* _EXCERPTED RECORDS_:
################
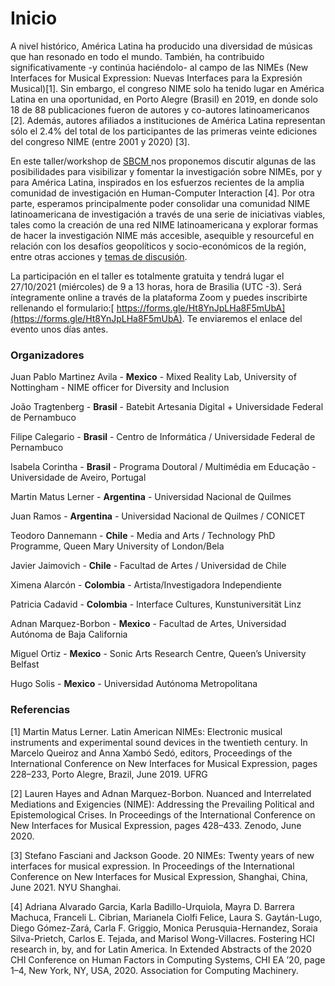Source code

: # Inicio

A nivel histórico, América Latina ha producido una diversidad de músicas que han resonado en todo el mundo. También, ha contribuido significativamente -y continúa haciéndolo- al campo de las NIMEs (New Interfaces for Musical Expression: Nuevas Interfaces para la Expresión Musical)\[1]. Sin embargo, el congreso NIME solo ha tenido lugar en América Latina en una oportunidad, en Porto Alegre (Brasil) en 2019, en donde solo 18 de 88 publicaciones fueron de autores y co-autores latinoamericanos \[2]. Además, autores afiliados a instituciones de América Latina representan sólo el 2.4% del total de los participantes de las primeras veinte ediciones del congreso NIME (entre 2001 y 2020) \[3].

En este taller/workshop de [SBCM ](https://compmus.org.br/2021/)nos proponemos discutir algunas de las posibilidades para visibilizar y fomentar la investigación sobre NIMEs, por y para América Latina, inspirados en los esfuerzos recientes de la amplia comunidad de investigación en Human-Computer Interaction \[4]. Por otra parte, esperamos principalmente poder consolidar una comunidad NIME latinoamericana de investigación a través de una serie de iniciativas viables, tales como la creación de una red NIME latinoamericana y explorar formas de hacer la investigación NIME más accesible, asequible y resourceful en relación con los desafíos geopolíticos y socio-económicos de la región, entre otras acciones y [temas de discusión](temas.md).

La participación en el taller es totalmente gratuita y tendrá lugar el 27/10/2021 (miércoles) de 9 a 13 horas, hora de Brasilia (UTC -3). Será íntegramente online a través de la plataforma Zoom y puedes inscribirte rellenando el formulario:[ https://forms.gle/Ht8YnJpLHa8F5mUbA](https://forms.gle/Ht8YnJpLHa8F5mUbA). Te enviaremos el enlace del evento unos días antes.

### Organizadores

Juan Pablo Martinez Avila - **Mexico** - Mixed Reality Lab, University of Nottingham - NIME officer for Diversity and Inclusion 

João Tragtenberg - **Brasil** - Batebit Artesania Digital + Universidade Federal de Pernambuco 

Filipe Calegario - **Brasil** - Centro de Informática / Universidade Federal de Pernambuco 

Isabela Corintha - **Brasil** - Programa Doutoral / Multimédia em Educação - Universidade de Aveiro, Portugal 

Martin Matus Lerner - **Argentina** - Universidad Nacional de Quilmes 

Juan Ramos - **Argentina** - Universidad Nacional de Quilmes / CONICET 

Teodoro Dannemann - **Chile** - Media and Arts / Technology PhD Programme, Queen Mary University of London/Bela 

Javier Jaimovich - **Chile** - Facultad de Artes / Universidad de Chile 

Ximena Alarcón - **Colombia** - Artista/Investigadora Independiente 

Patricia Cadavid - **Colombia** - Interface Cultures, Kunstuniversität Linz 

Adnan Marquez-Borbon - **Mexico** - Facultad de Artes, Universidad Autónoma de Baja California 

Miguel Ortiz - **Mexico** - Sonic Arts Research Centre, Queen’s University Belfast 

Hugo Solis - **Mexico** - Universidad Autónoma Metropolitana

### Referencias

\[1] Martin Matus Lerner. Latin American NIMEs: Electronic musical instruments and experimental sound devices in the twentieth century. In Marcelo Queiroz and Anna Xambó Sedó, editors, Proceedings of the International Conference on New Interfaces for Musical Expression, pages 228–233, Porto Alegre, Brazil, June 2019. UFRG

\[2] Lauren Hayes and Adnan Marquez-Borbon. Nuanced and Interrelated Mediations and Exigencies (NIME): Addressing the Prevailing Political and Epistemological Crises. In Proceedings of the International Conference on New Interfaces for Musical Expression, pages 428–433. Zenodo, June 2020.

\[3] Stefano Fasciani and Jackson Goode. 20 NIMEs: Twenty years of new interfaces for musical expression. In Proceedings of the International Conference on New Interfaces for Musical Expression, Shanghai, China, June 2021. NYU Shanghai.

\[4] Adriana Alvarado Garcia, Karla Badillo-Urquiola, Mayra D. Barrera Machuca, Franceli L. Cibrian, Marianela Ciolfi Felice, Laura S. Gaytán-Lugo, Diego Gómez-Zará, Carla F. Griggio, Monica Perusquia-Hernandez, Soraia Silva-Prietch, Carlos E. Tejada, and Marisol Wong-Villacres. Fostering HCI research in, by, and for Latin America. In Extended Abstracts of the 2020 CHI Conference on Human Factors in Computing Systems, CHI EA ’20, page 1–4, New York, NY, USA, 2020. Association for Computing Machinery.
################
* _PROBLEM_: Looking at the data above, return every line from the one with "### Organizadores" down to the one with "João Tragtenberg - **Brasil**", exactly and inclusively.

* _ANSWER TO THIS TASK_:
### Organizadores

Juan Pablo Martinez Avila - **Mexico** - Mixed Reality Lab, University of Nottingham - NIME officer for Diversity and Inclusion 

João Tragtenberg - **Brasil** - Batebit Artesania Digital + Universidade Federal de Pernambuco 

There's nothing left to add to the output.